"""

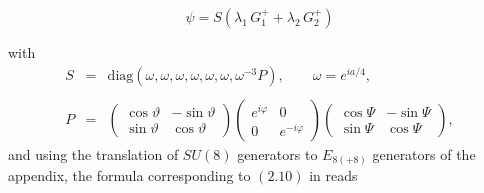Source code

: \documentclass[a4paper,12pt]{article}
\begin{document}
\begin{equation}
\label{ManifoldSpinorsSix}
\psi=S\left(\lambda_1\,G_1^+ + \lambda_2\,G_2^+\right)
\end{equation}

\vfill\break

with
\begin{equation}
\begin{array}{lll}
S&=&\mbox{diag}\left(\omega,\omega,\omega,\omega,\omega,\omega,\omega^{-3}P\right),\qquad \omega=e^{ia/4},\\
&&\\
P&=&
\left(\begin{array}{rr}\cos\vartheta&-\sin\vartheta\\ \sin\vartheta&\cos\vartheta\end{array}\right)
\left(\begin{array}{rr}e^{i\varphi}&0\\0&e^{-i\varphi}\end{array}\right)
\left(\begin{array}{rr}\cos\Psi&-\sin\Psi\\\sin\Psi&\cos\Psi\end{array}\right),
\end{array}
\end{equation}
and using the translation of $SU(8)$ generators to $E_{8(+8)}$
generators of the appendix, the formula corresponding to $(2.10)$ in
\cite{Warner:vz} reads%
%
\end{document}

"""

Go through the records above. Copy each line in which the string "generators" appears.

and using the translation of $SU(8)$ generators to $E_{8(+8)}$
generators of the appendix, the formula corresponding to $(2.10)$ in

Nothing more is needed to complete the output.